NATO’s upcoming summit in Madrid, from 28 to 30 June, is an opportunity to address the new strategic reality and agree abiding changes to our deterrence and defence posture in response to Russia’s invasion of Ukraine. Ours aims at the meeting will be straightforward: to maintain NATO’s momentum; to ensure its forces are credible and combat capable in the east; to expand the alliance’s forward presence from a trip-wire approach to a more effective model based on well-equipped, in-place forces supported by persistent, rapidly scalable forces from elsewhere; and to strengthen neighbouring countries and the global partnerships that underpin freedom and democracy. Critically, NATO nations will be looking to agree our new strategic concept, which will set the direction of the alliance for the next decade.

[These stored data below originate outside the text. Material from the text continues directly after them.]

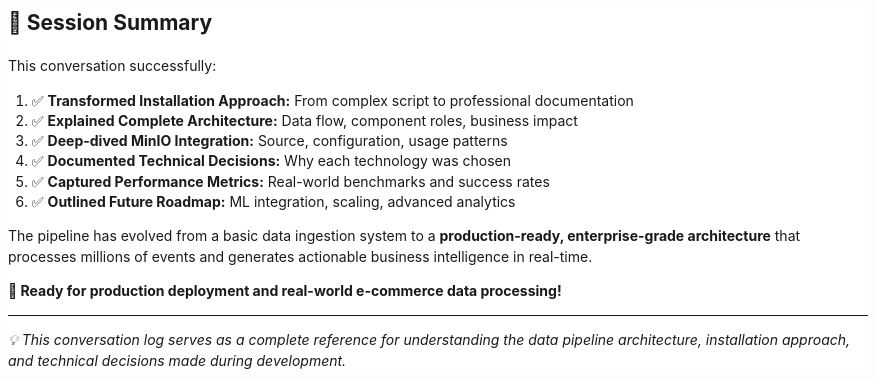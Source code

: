 
## 🎉 **Session Summary**

This conversation successfully:

1. ✅ **Transformed Installation Approach:** From complex script to professional documentation
2. ✅ **Explained Complete Architecture:** Data flow, component roles, business impact
3. ✅ **Deep-dived MinIO Integration:** Source, configuration, usage patterns
4. ✅ **Documented Technical Decisions:** Why each technology was chosen
5. ✅ **Captured Performance Metrics:** Real-world benchmarks and success rates
6. ✅ **Outlined Future Roadmap:** ML integration, scaling, advanced analytics

The pipeline has evolved from a basic data ingestion system to a **production-ready, enterprise-grade architecture** that processes millions of events and generates actionable business intelligence in real-time.

**🚀 Ready for production deployment and real-world e-commerce data processing!**

---

*💡 This conversation log serves as a complete reference for understanding the data pipeline architecture, installation approach, and technical decisions made during development.*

For more than seven decades NATO has protected our way of life and the democracy, justice and freedom that go to the heart of who we are. But peace must be defended in every generation, and as we confront a dangerous new reality in which those values and the international system that underpins them come under sustained assault, it is vital that the alliance is stronger and more united than ever before. I know that that desire is shared by Members on both sides of the House, and they should rest assured that Britain will do all in its power to make sure that NATO keeps delivering by upgrading its defence and deterrence, and will help it adapt to face the 21st-century threat, making sure it remains, as it has for nearly three quarters of a century, the greatest bastion of our security and the greatest guarantor of our peace.